Le premier, par Nadia Coste
8 novembre 2015 par Sylfraor

Illustration Aurélien Police
Dans les univers imaginaires actuels revient souvent un archétype se nourrissant de sang, ne se reflétant pas dans les miroirs et ayant des réactions cutanées fortes au soleil, tel un certain Dracula. Dans ce type de littérature se retrouve souvent l’idée qu’un vampire né d’un autre vampire est un peu moins fort que son géniteur. Ainsi, on a l’idée que le primo-vampire, le premier né, serait le plus redoutable, le plus puissant, mais aussi le plus sage puisqu’il aura vécu bien longtemps avec ses capacités inégalées. Nadia Coste, dans ce récit, s’attaque à raconter la vie et surtout la non-vie du premier et le moins que l’on puisse dire, c’est que cet ancêtre n’est pas conforme aux attentes de ses célèbres descendants. Révéler qu’il s’agit d’un vampire ne gâche rien, et de toute façon, Nadia m’a libéré de toute contrainte en me l’écrivant sur la page de titre dans sa dédicace.
Publié chez Scrinéo, le roman est du « young adult », ce qui signifie que je n’ai pas le droit de le lire. Je jette donc à la poubelle l’étiquette et finalement, je trouve un roman qui est très bien écrit, dans une langue extrêmement claire, et qui a un rythme élevé, enchainant du début à la fin les situations sans temps morts ni contemplations. Si j’aime les textes plus complexes, donnant plus de place à la beauté des mots, j’apprécie également cette expérience et je pense que beaucoup de lecteurs n’ayant plus vraiment le sentiment d’être de « jeunes adultes » y trouveront également un bon moment.

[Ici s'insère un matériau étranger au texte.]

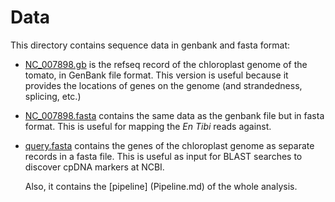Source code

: Data
====

This directory contains sequence data in genbank and fasta format:

- [NC_007898.gb](NC_007898.gb) is the refseq record of the chloroplast genome of the tomato, in 
  GenBank file format. This version is useful because it provides the locations of genes on the
  genome (and strandedness, splicing, etc.)
- [NC_007898.fasta](NC_007898.fasta) contains the same data as the genbank file but in fasta 
  format. This is useful for mapping the *En Tibi* reads against.
- [query.fasta](query.fasta) contains the genes of the chloroplast genome as separate records in
  a fasta file. This is useful as input for BLAST searches to discover cpDNA markers at NCBI.
  
  Also, it contains the [pipeline] (Pipeline.md) of the whole analysis.
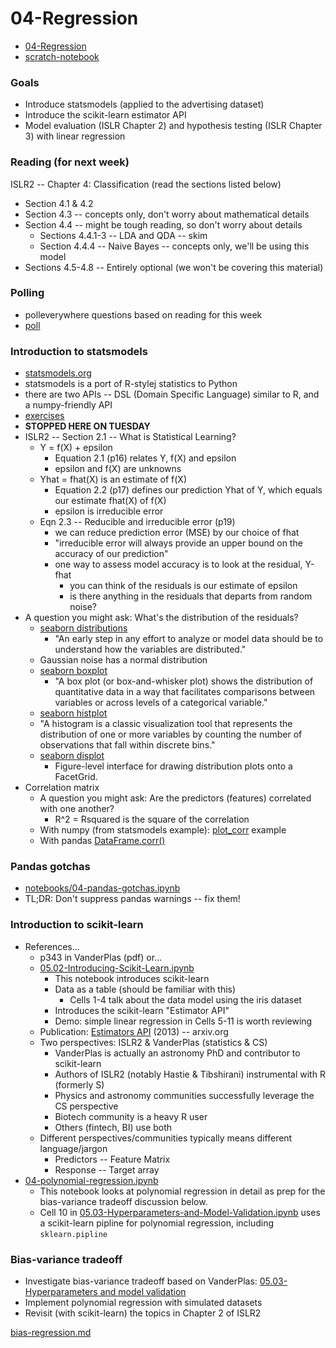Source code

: 
# 04-Regression

* [04-Regression](https://colab.research.google.com/drive/1ahLWDnas4fhwvIcDX8WulpLuxI5Eccoo?usp=sharing)
* [scratch-notebook](https://colab.research.google.com/drive/1H4sj-XdST_PqBXQTrkutsamSFrOs2wNG?usp=sharing)

### Goals

* Introduce statsmodels (applied to the advertising dataset)
* Introduce the scikit-learn estimator API 
* Model evaluation (ISLR Chapter 2) and hypothesis testing (ISLR Chapter 3) with linear regression

### Reading (for next week)

ISLR2 -- Chapter 4: Classification (read the sections listed below)

* Section 4.1 & 4.2
* Section 4.3 -- concepts only, don't worry about mathematical details
* Section 4.4 -- might be tough reading, so don't worry about details
  * Sections 4.4.1-3 -- LDA and QDA -- skim
  * Section 4.4.4 -- Naive Bayes -- concepts only, we'll be using this model
* Sections 4.5-4.8 -- Entirely optional (we won't be covering this material)

### Polling

* polleverywhere questions based on reading for this week 
* [poll](poll.md)

### Introduction to statsmodels

* [statsmodels.org](https://www.statsmodels.org/stable/index.html)
* statsmodels is a port of R-stylej statistics to Python
* there are two APIs -- DSL (Domain Specific Language) similar to R, and a numpy-friendly API
* [exercises](statsmodels.md)
* **STOPPED HERE ON TUESDAY**
* ISLR2 -- Section 2.1 -- What is Statistical Learning?
  * Y = f(X) + epsilon
    * Equation 2.1 (p16) relates Y, f(X) and epsilon
    * epsilon and f(X) are unknowns
  * Yhat = fhat(X) is an estimate of f(X)
    * Equation 2.2 (p17) defines our prediction Yhat of Y, which equals our estimate fhat(X) of f(X)
    * epsilon is irreducible error
  * Eqn 2.3 -- Reducible and irreducible error (p19)
    * we can reduce prediction error (MSE) by our choice of fhat
    * "irreducible error will always provide an upper bound on the accuracy of our prediction"
    * one way to assess model accuracy is to look at the residual, Y-fhat
      * you can think of the residuals is our estimate of epsilon
      * is there anything in the residuals that departs from random noise?
* A question you might ask: What's the distribution of the residuals?
  * [seaborn distributions](https://seaborn.pydata.org/tutorial/distributions.html)
    * "An early step in any effort to analyze or model data should be to understand how the variables are distributed."
  * Gaussian noise has a normal distribution
  * [seaborn boxplot](https://seaborn.pydata.org/generated/seaborn.boxplot.html)
    * "A box plot (or box-and-whisker plot) shows the distribution of quantitative data in a way that facilitates comparisons between variables or across levels of a categorical variable."
  * [seaborn histplot](https://seaborn.pydata.org/generated/seaborn.histplot.html#seaborn.histplot)
   * "A histogram is a classic visualization tool that represents the distribution of one or more variables by counting the number of observations that fall within discrete bins."
  * [seaborn displot](https://seaborn.pydata.org/generated/seaborn.displot.html)
    * Figure-level interface for drawing distribution plots onto a FacetGrid.
* Correlation matrix
  * A question you might ask: Are the predictors (features) correlated with one another?
    * R^2 = Rsquared is the square of the correlation
  * With numpy (from statsmodels example): [plot_corr](https://www.statsmodels.org/dev/generated/statsmodels.graphics.correlation.plot_corr.html) example
  * With pandas [DataFrame.corr()](https://pandas.pydata.org/docs/reference/api/pandas.DataFrame.corr.html)

### Pandas gotchas

* [notebooks/04-pandas-gotchas.ipynb](notebooks/04-pandas-gotchas.ipynb)
* TL;DR: Don't suppress pandas warnings -- fix them!

### Introduction to scikit-learn

* References...
  * p343 in VanderPlas (pdf) or...
  * [05.02-Introducing-Scikit-Learn.ipynb](https://github.com/jakevdp/PythonDataScienceHandbook/blob/master/notebooks/05.02-Introducing-Scikit-Learn.ipynb)
    * This notebook introduces scikit-learn
    * Data as a table (should be familiar with this)
      * Cells 1-4 talk about the data model using the iris dataset
    * Introduces the scikit-learn "Estimator API"
    * Demo: simple linear regression in Cells 5-11 is worth reviewing
  * Publication: [Estimators API](https://arxiv.org/abs/1309.0238) (2013) -- arxiv.org
  * Two perspectives: ISLR2 & VanderPlas (statistics & CS)
    * VanderPlas is actually an astronomy PhD and contributor to scikit-learn
    * Authors of ISLR2 (notably Hastie & Tibshirani) instrumental with R (formerly S)
    * Physics and astronomy communities successfully leverage the CS perspective
    * Biotech community is a heavy R user
    * Others (fintech, BI) use both
  * Different perspectives/communities typically means different language/jargon
    * Predictors -- Feature Matrix
    * Response -- Target array
* [04-polynomial-regression.ipynb](notebooks/04-polynomial-regression.ipynb)
  * This notebook looks at polynomial regression in detail as prep for the bias-variance tradeoff discussion below.
  * Cell 10 in [05.03-Hyperparameters-and-Model-Validation.ipynb](https://github.com/jakevdp/PythonDataScienceHandbook/blob/master/notebooks/05.03-Hyperparameters-and-Model-Validation.ipynb) uses a scikit-learn pipline for polynomial regression, including `sklearn.pipline`

### Bias-variance tradeoff

* Investigate bias-variance tradeoff based on VanderPlas: [05.03-Hyperparameters and model validation](https://github.com/jakevdp/PythonDataScienceHandbook/blob/master/notebooks/05.03-Hyperparameters-and-Model-Validation.ipynb)
* Implement polynomial regression with simulated datasets
* Revisit (with scikit-learn) the topics in Chapter 2 of ISLR2

[bias-regression.md](bias-regression.md)
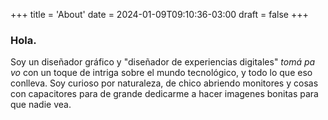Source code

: +++
title = 'About'
date = 2024-01-09T09:10:36-03:00
draft = false
+++

### Hola.

Soy un diseñador gráfico y "diseñador de experiencias digitales" *tomá pa vo* con un toque de intriga sobre el mundo tecnológico, y todo lo que eso conlleva. Soy curioso por naturaleza, de chico 
abriendo monitores y cosas con capacitores para de grande dedicarme a hacer imagenes bonitas para que nadie vea.
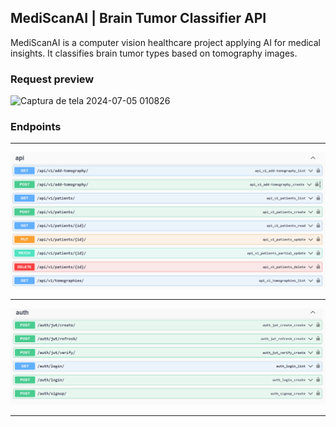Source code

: ## MediScanAI | Brain Tumor Classifier API

MediScanAI is a computer vision healthcare project applying AI for medical insights. It classifies brain tumor types based on tomography images.

### Request preview

<img width="623" alt="Captura de tela 2024-07-05 010826" src="https://github.com/GuiFernandess7/MediScanAI-brain-tumor-classifier/assets/63022500/26dc3745-5aec-4041-921a-ff246dc59983">

### Endpoints

<hr>

![image info](media/docs/swagger-mediscanai.png)

<hr>

![image info](media/docs/auth-swagger.png)

<hr>

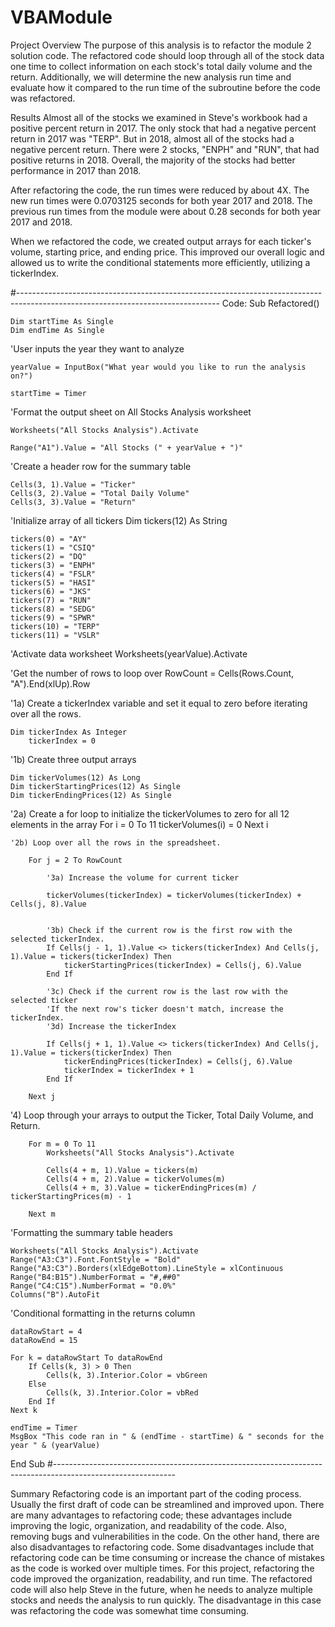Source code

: # VBAModule

Project Overview
The purpose of this analysis is to refactor the module 2 solution code. The refactored code should loop through all of the stock data one time to collect information on each stock's total daily volume and the return. Additionally, we will determine the new analysis run time and evaluate how it compared to the run time of the subroutine before the code was refactored.

Results
Almost all of the stocks we examined in Steve's workbook had a positive percent return in 2017. The only stock that had a negative percent return in 2017 was "TERP". But in 2018, almost all of the stocks had a negative percent return. There were 2 stocks, "ENPH" and "RUN", that had positive returns in 2018. Overall, the majority of the stocks had better performance in 2017 than 2018.
 
After refactoring the code, the run times were reduced by about 4X. The new run times were 0.0703125 seconds for both year 2017 and 2018. The previous run times from the module were about 0.28 seconds for both year 2017 and 2018.
 
 
When we refactored the code, we created output arrays for each ticker's volume, starting price, and ending price. This improved our overall logic and allowed us to write the conditional statements more efficiently, utilizing a tickerIndex.

#--------------------------------------------------------------------------------------------------------------------------------
Code:
Sub Refactored()

    Dim startTime As Single
    Dim endTime As Single
    
'User inputs the year they want to analyze
    
    yearValue = InputBox("What year would you like to run the analysis on?")
    
    startTime = Timer
    
'Format the output sheet on All Stocks Analysis worksheet
    
    Worksheets("All Stocks Analysis").Activate
    
    Range("A1").Value = "All Stocks (" + yearValue + ")"
    
'Create a header row for the summary table

    Cells(3, 1).Value = "Ticker"
    Cells(3, 2).Value = "Total Daily Volume"
    Cells(3, 3).Value = "Return"
    
'Initialize array of all tickers
    Dim tickers(12) As String
    
    tickers(0) = "AY"
    tickers(1) = "CSIQ"
    tickers(2) = "DQ"
    tickers(3) = "ENPH"
    tickers(4) = "FSLR"
    tickers(5) = "HASI"
    tickers(6) = "JKS"
    tickers(7) = "RUN"
    tickers(8) = "SEDG"
    tickers(9) = "SPWR"
    tickers(10) = "TERP"
    tickers(11) = "VSLR"
    
'Activate data worksheet
    Worksheets(yearValue).Activate
    
'Get the number of rows to loop over
    RowCount = Cells(Rows.Count, "A").End(xlUp).Row
    
'1a) Create a tickerIndex variable and set it equal to zero before iterating over all the rows.
    
    Dim tickerIndex As Integer
        tickerIndex = 0

  
'1b) Create three output arrays
    
    Dim tickerVolumes(12) As Long
    Dim tickerStartingPrices(12) As Single
    Dim tickerEndingPrices(12) As Single
    
'2a) Create a for loop to initialize the tickerVolumes to zero for all 12 elements in the array
        For i = 0 To 11
            tickerVolumes(i) = 0
        Next i
 
    '2b) Loop over all the rows in the spreadsheet.
        
        For j = 2 To RowCount
            
            '3a) Increase the volume for current ticker
            
            tickerVolumes(tickerIndex) = tickerVolumes(tickerIndex) + Cells(j, 8).Value
        
 
            '3b) Check if the current row is the first row with the selected tickerIndex.
            If Cells(j - 1, 1).Value <> tickers(tickerIndex) And Cells(j, 1).Value = tickers(tickerIndex) Then
                tickerStartingPrices(tickerIndex) = Cells(j, 6).Value
            End If
           
            '3c) Check if the current row is the last row with the selected ticker
            'If the next row's ticker doesn't match, increase the tickerIndex.
            '3d) Increase the tickerIndex
            
            If Cells(j + 1, 1).Value <> tickers(tickerIndex) And Cells(j, 1).Value = tickers(tickerIndex) Then
                tickerEndingPrices(tickerIndex) = Cells(j, 6).Value
                tickerIndex = tickerIndex + 1
            End If
            
        Next j
            
   
'4) Loop through your arrays to output the Ticker, Total Daily Volume, and Return.
        
        For m = 0 To 11
            Worksheets("All Stocks Analysis").Activate
            
            Cells(4 + m, 1).Value = tickers(m)
            Cells(4 + m, 2).Value = tickerVolumes(m)
            Cells(4 + m, 3).Value = tickerEndingPrices(m) / tickerStartingPrices(m) - 1
    
        Next m

'Formatting the summary table headers
    
    Worksheets("All Stocks Analysis").Activate
    Range("A3:C3").Font.FontStyle = "Bold"
    Range("A3:C3").Borders(xlEdgeBottom).LineStyle = xlContinuous
    Range("B4:B15").NumberFormat = "#,##0"
    Range("C4:C15").NumberFormat = "0.0%"
    Columns("B").AutoFit
    
'Conditional formatting in the returns column
    
    dataRowStart = 4
    dataRowEnd = 15
    
    For k = dataRowStart To dataRowEnd
        If Cells(k, 3) > 0 Then
            Cells(k, 3).Interior.Color = vbGreen
        Else
            Cells(k, 3).Interior.Color = vbRed
        End If
    Next k
    
    endTime = Timer
    MsgBox "This code ran in " & (endTime - startTime) & " seconds for the year " & (yearValue)

End Sub
#------------------------------------------------------------------------------------------------------------
 
Summary
Refactoring code is an important part of the coding process. Usually the first draft of code can be streamlined and improved upon. There are many advantages to refactoring code; these advantages include improving the logic, organization, and readability of the code. Also, removing bugs and vulnerabilities in the code. On the other hand, there are also disadvantages to refactoring code. Some disadvantages include that refactoring code can be time consuming or increase the chance of mistakes as the code is worked over multiple times.
For this project, refactoring the code improved the organization, readability, and run time. The refactored code will also help Steve in the future, when he needs to analyze multiple stocks and needs the analysis to run quickly. The disadvantage in this case was refactoring the code was somewhat time consuming.

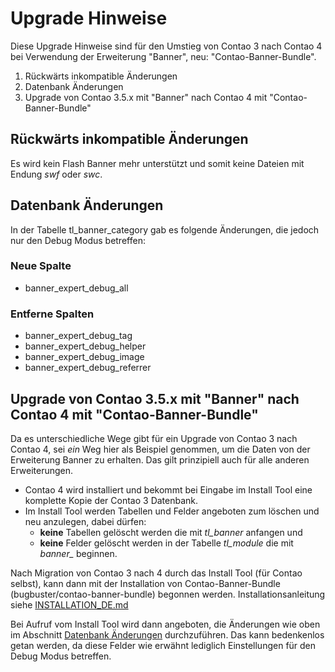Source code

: # Upgrade Hinweise

Diese Upgrade Hinweise sind für den Umstieg von Contao 3 nach Contao 4 bei Verwendung der Erweiterung "Banner", neu: "Contao-Banner-Bundle".

1. Rückwärts inkompatible Änderungen
2. Datenbank Änderungen
3. Upgrade von Contao 3.5.x mit "Banner" nach Contao 4 mit "Contao-Banner-Bundle"


## Rückwärts inkompatible Änderungen

Es wird kein Flash Banner mehr unterstützt und somit keine Dateien mit Endung *swf* oder *swc*.


## Datenbank Änderungen

In der Tabelle tl_banner_category gab es folgende Änderungen, die jedoch nur den Debug Modus betreffen:

### Neue Spalte

* banner_expert_debug_all

### Entferne Spalten

* banner_expert_debug_tag
* banner_expert_debug_helper
* banner_expert_debug_image
* banner_expert_debug_referrer


## Upgrade von Contao 3.5.x mit "Banner" nach Contao 4 mit "Contao-Banner-Bundle"

Da es unterschiedliche Wege gibt für ein Upgrade von Contao 3 nach Contao 4, sei *ein* Weg hier als Beispiel genommen, um die Daten von der Erweiterung Banner zu erhalten. Das gilt prinzipiell auch für alle anderen Erweiterungen.

* Contao 4 wird installiert und bekommt bei Eingabe im Install Tool eine komplette Kopie der Contao 3 Datenbank.
* Im Install Tool werden Tabellen und Felder angeboten zum löschen und neu anzulegen, dabei dürfen:
  * **keine** Tabellen gelöscht werden die mit *tl_banner* anfangen und 
  * **keine** Felder gelöscht werden in der Tabelle *tl_module* die mit *banner_* beginnen.

Nach Migration von Contao 3 nach 4 durch das Install Tool (für Contao selbst), kann dann mit der Installation von Contao-Banner-Bundle (bugbuster/contao-banner-bundle) begonnen werden.
Installationsanleitung siehe [INSTALLATION_DE.md](INSTALLATION_DE.md)

Bei Aufruf vom Install Tool wird dann angeboten, die Änderungen wie oben im Abschnitt [Datenbank Änderungen](datenbank-nderungen) durchzuführen.
Das kann bedenkenlos getan werden, da diese Felder wie erwähnt lediglich Einstellungen für den Debug Modus betreffen.


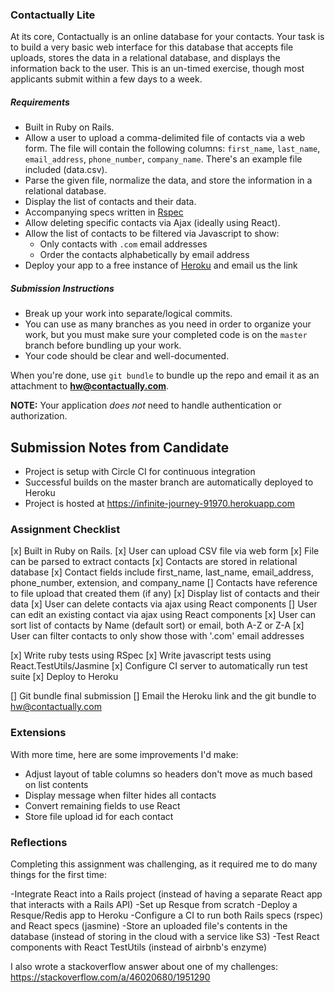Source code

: ### Contactually Lite

At its core, Contactually is an online database for your contacts. Your task
is to build a very basic web interface for this database that accepts file
uploads, stores the data in a relational database, and displays the information
back to the user. This is an un-timed exercise, though most applicants submit 
within a few days to a week.

##### Requirements

- Built in Ruby on Rails.
- Allow a user to upload a comma-delimited file of contacts via a web form. The
  file will contain the following columns: `first_name`, `last_name`, `email_address`,
  `phone_number`, `company_name`. There's an example file included (data.csv).
- Parse the given file, normalize the data, and store the information in a
  relational database.
- Display the list of contacts and their data.
- Accompanying specs written in [Rspec](https://github.com/rspec/rspec-core)
- Allow deleting specific contacts via Ajax (ideally using React).
- Allow the list of contacts to be filtered via Javascript to show:
  - Only contacts with `.com` email addresses
  - Order the contacts alphabetically by email address
- Deploy your app to a free instance of [Heroku](https://www.heroku.com/pricing) and email us the link

##### Submission Instructions

- Break up your work into separate/logical commits.
- You can use as many branches as you need in order to organize your work, but you must
  make sure your completed code is on the `master` branch before bundling up your work.
- Your code should be clear and well-documented.

When you're done, use `git bundle` to bundle up the repo and email it as an attachment
to **hw@contactually.com**.

**NOTE:**
Your application *does not* need to handle authentication or authorization.

## Submission Notes from Candidate

- Project is setup with Circle CI for continuous integration
- Successful builds on the master branch are automatically deployed to Heroku
- Project is hosted at https://infinite-journey-91970.herokuapp.com

### Assignment Checklist

[x] Built in Ruby on Rails.
[x] User can upload CSV file via web form
[x] File can be parsed to extract contacts
[x] Contacts are stored in relational database
[x] Contact fields include first_name, last_name, email_address, phone_number, extension, and company_name
[] Contacts have reference to file upload that created them (if any)
[x] Display list of contacts and their data
[x] User can delete contacts via ajax using React components
[] User can edit an existing contact via ajax using React components
[x] User can sort list of contacts by Name (default sort) or email, both A-Z or Z-A
[x] User can filter contacts to only show those with '.com' email addresses

[x] Write ruby tests using RSpec
[x] Write javascript tests using React.TestUtils/Jasmine
[x] Configure CI server to automatically run test suite
[x] Deploy to Heroku

[] Git bundle final submission
[] Email the Heroku link and the git bundle to hw@contactually.com

### Extensions
With more time, here are some improvements I'd make:

- Adjust layout of table columns so headers don't move as much based on list contents
- Display message when filter hides all contacts
- Convert remaining fields to use React
- Store file upload id for each contact

### Reflections

Completing this assignment was challenging, as it required me to do many things for the first time:

-Integrate React into a Rails project (instead of having a separate React app that interacts with a Rails API)
-Set up Resque from scratch
-Deploy a Resque/Redis app to Heroku
-Configure a CI to run both Rails specs (rspec) and React specs (jasmine)
-Store an uploaded file's contents in the database (instead of storing in the cloud with a service like S3)
-Test React components with React TestUtils (instead of airbnb's enzyme)

I also wrote a stackoverflow answer about one of my challenges: https://stackoverflow.com/a/46020680/1951290
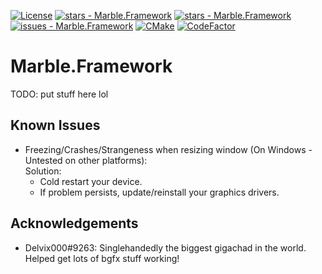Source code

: [![License](https://img.shields.io/badge/license-CC%20BY--NC--SA%204.0-informational)](https://github.com/InsertAReallyCreativeNameHere/Marble.Framework/blob/main/LICENSE)
[![stars - Marble.Framework](https://img.shields.io/github/stars/InsertAReallyCreativeNameHere/Marble.Framework)](#)
[![stars - Marble.Framework](https://img.shields.io/github/stars/InsertAReallyCreativeNameHere/Marble.Framework)](#)
[![issues - Marble.Framework](https://img.shields.io/github/issues/InsertAReallyCreativeNameHere/Marble.Framework)](https://github.com/InsertAReallyCreativeNameHere/Marble.Framework/issues)
[![CMake](https://github.com/InsertAReallyCreativeNameHere/Marble.Framework/actions/workflows/cmake.yml/badge.svg)](https://github.com/InsertAReallyCreativeNameHere/Marble.Framework/actions/workflows/cmake.yml)
[![CodeFactor](https://www.codefactor.io/repository/github/insertareallycreativenamehere/marble.framework/badge)](https://www.codefactor.io/repository/github/insertareallycreativenamehere/marble.framework)

# Marble.Framework
TODO: put stuff here lol

## Known Issues
 - Freezing/Crashes/Strangeness when resizing window (On Windows - Untested on other platforms):   
   Solution:
    - Cold restart your device.
    - If problem persists, update/reinstall your graphics drivers.

## Acknowledgements
 - Delvix000#9263: Singlehandedly the biggest gigachad in the world. Helped get lots of bgfx stuff working!
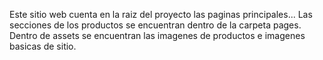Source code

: Este sitio web cuenta en la raiz del proyecto las paginas principales...
Las secciones de los productos se encuentran dentro de la carpeta pages.
Dentro de assets se encuentran las imagenes de productos e imagenes basicas de sitio.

Le personnage appelé à être le premier vampire, Vaïn, est un adolescent dans un village du néolithique. Les hommes braves du village sont des chasseurs et des éleveurs d’aurochs, les autres sont cueilleurs et cultivateurs. Le frère ainé du héros va officiellement être reconnu « en âge », il va prendre femme après avoir montré sa bravoure. La rivalité entre frères est courante et le petit a souvent une mauvaise image de lui dans cette relation. En l’occurrence, Vaïn est effectivement l’objet de moqueries de son frère et de son village, mais il faut dire qu’il est complètement inapte à comprendre les autres et peu efficace dans tout ce qu’il entreprend. Par contre, il a une capacité incroyable à s’imaginer en victime et à ne jamais se remettre en question. Et c’est lui qui, suite à une rixe mortelle avec son frère, va devenir un vampire, son frère fondant la branche des garous au passage. La transformation va le rendre plus fort, mortel pour tous, mais en aucun cas plus malin.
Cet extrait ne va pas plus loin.